The Demise of Web 2.0 - The Internet Protocol Journal, Volume 15, No. 3

David Strom

The term Web 2.0 has been around for about a decade [1], but we are finally seeing its disuse. No, the web itself is not going away, but the notion that an interactive layer of applications, protocols, programming languages, and tools has become subsumed into a new kind of web—one where everything is a service, mobile browsing is more important, and social networking has helped discover and promote new content. As a result, we do not really need the term anymore, because it is so much of what the web has become.

Think of this concept as going beyond the 2.0 label of the web: now we have a richer world of interactions that is just the beginning of how we use that tired old TCP port 80. All these developments mean that the readers of The Internet Protocol Journal are well poised to help others take advantage of this new complex web environment, because it has become the norm rather than some fancy address in the better part of town. Understanding its new structure and purpose is critical to building the next generation of websites and interactive applications.

Back in the early days of the web in the mid-1990s, it was largely static content that a browser would access from a web server. The notion of having dynamic pages that would automatically update from a database server was exciting and difficult to accomplish without a lot of programming help.

But then came Web 2.0, where the interactive web was born. We had blogging tools such as Google's Blogger and Automattic's Wordpress, and anyone could create a website that could be easily changed and instantly updated. Web and database servers became better connected, and new protocols were invented to better marry the two.

Everything as a Service

The past few years have seen the rise of Software as a Service, Infrastructure as a Service, and even Platforms as a Service. [2] The coming of Cloud Computing has meant that just about anything can be virtualized and moved into a far-away data center, where it can be managed and replicated easily, obviating the need for any physical infrastructure in the traditional enterprise data center.
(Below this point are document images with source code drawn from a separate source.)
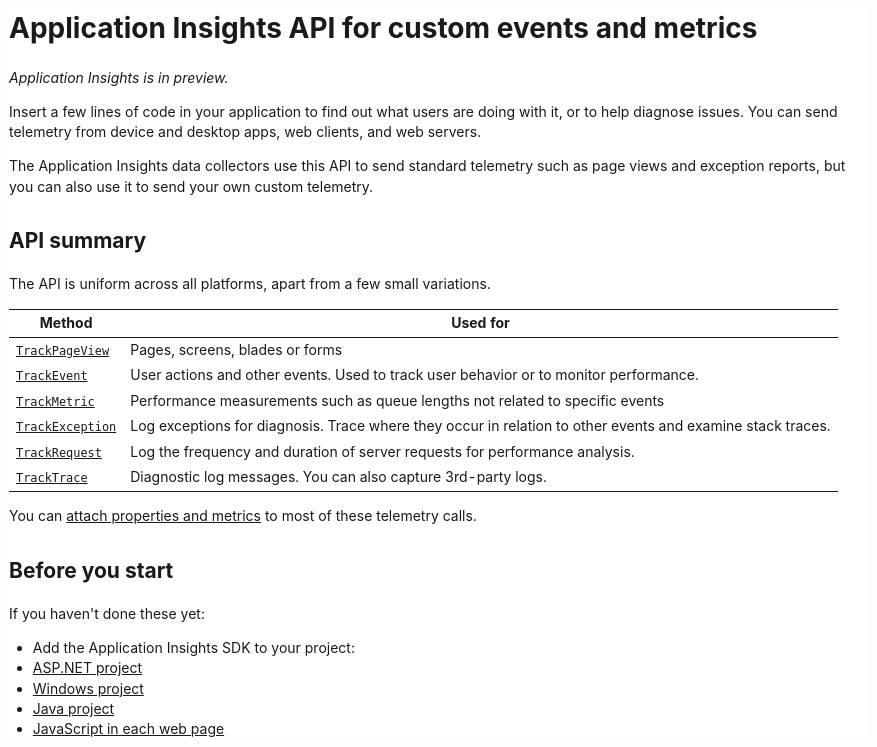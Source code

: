 <properties 
	pageTitle="Application Insights API for custom events and metrics" 
	description="Insert a few lines of code in your device or desktop app, web page or service, to track usage and diagnose issues." 
	services="application-insights"
    documentationCenter="" 
	authors="alancameronwills" 
	manager="ronmart"/>
 
<tags 
	ms.service="application-insights" 
	ms.workload="tbd" 
	ms.tgt_pltfrm="ibiza" 
	ms.devlang="na" 
	ms.topic="article" 
	ms.date="04/28/2015" 
	ms.author="awills"/>

# Application Insights API for custom events and metrics 

*Application Insights is in preview.*

Insert a few lines of code in your application to find out what users are doing with it, or to help diagnose issues. You can send telemetry from device and desktop apps, web clients, and web servers. 

The Application Insights data collectors use this API to send standard telemetry such as page views and exception reports, but you can also use it to send your own custom telemetry.

## API summary

The API is uniform across all platforms, apart from a few small variations.

Method | Used for
---|---
[`TrackPageView`](#page-views) | Pages, screens, blades or forms
[`TrackEvent`](#track-event) | User actions and other events. Used to track user behavior or to monitor performance.
[`TrackMetric`](#track-metric) | Performance measurements such as queue lengths not related to specific events
[`TrackException`](#track-exception)|Log exceptions for diagnosis. Trace where they occur in relation to other events and examine stack traces.
[`TrackRequest`](#track-request)| Log the frequency and duration of server requests for performance analysis.
[`TrackTrace`](#track-trace)|Diagnostic log messages. You can also capture 3rd-party logs.

You can [attach properties and metrics](#properties) to most of these telemetry calls. 


## <a name="prep"></a>Before you start

If you haven't done these yet:

* Add the Application Insights SDK to your project:
 * [ASP.NET project][greenbrown]
 * [Windows project][windows]
 * [Java project][java] 
 * [JavaScript in each web page][client]   


[client]: app-insights-javascript.md
[config]: app-insights-configuration-with-applicationinsights-config.md
[diagnostic]: app-insights-diagnostic-search.md
[greenbrown]: app-insights-start-monitoring-app-health-usage.md
[java]: app-insights-java-get-started.md
[metrics]: app-insights-metrics-explorer.md
[qna]: app-insights-troubleshoot-faq.md
[trace]: app-insights-search-diagnostic-logs.md
[windows]: app-insights-windows-get-started.md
Why is this change relevant for the modern web era? Four reasons:

  • The web browser is still used as the main remote-access tool to configure and manage a wide variety of applications, network equipment, and servers, including all kinds of cloud-based infrastructures.
  • Most of these "as-a-service" entities still run over ports 80 and 443 and piggyback on top of web protocols, for better or worse. We have gotten used to having these ports carry all sorts of traffic that has nothing to do with ordinary web browsing, and we have to do a better job of sorting out the ways apps use the traditional web ports too.
  • We do not need to buy any software or install it on our own desktops; everything is available in the cloud at a moment's notice. What is more, we have gotten used to having the web as the go-to place to get new tools, software drivers, and programs. Software repositories such as GitHub and open source projects such as Apache have blossomed into places that corporate developers use daily for building their own apps. And why not? They have large support communities and hundreds of projects that are as well tended as something out of Oracle or Microsoft (and some would argue better, too).
  • The days of a simple web server serving up pages is ever more complex, with typical commercial websites having ad servers, built-in analytics to track page views and visitors, discussion forums to moderate comments, connections to share the post on Twitter and Facebook (more on these in a moment), and videos embedded in various ways. All of these websites require coordinated applications and add-ons to the basic web server that require various cloud services. For example, the sites that I run for ReadWriteWeb use Moveable Type for our content, Google Analytics, Disqus discussions, interactive polls from, and custom-built advertising servers, just to name a few of the numerous add-ons. The ever increasing numbers of add-ons means maintaining this system is not easy, and it requires a lot of detailed adjustments on a too-frequent basis.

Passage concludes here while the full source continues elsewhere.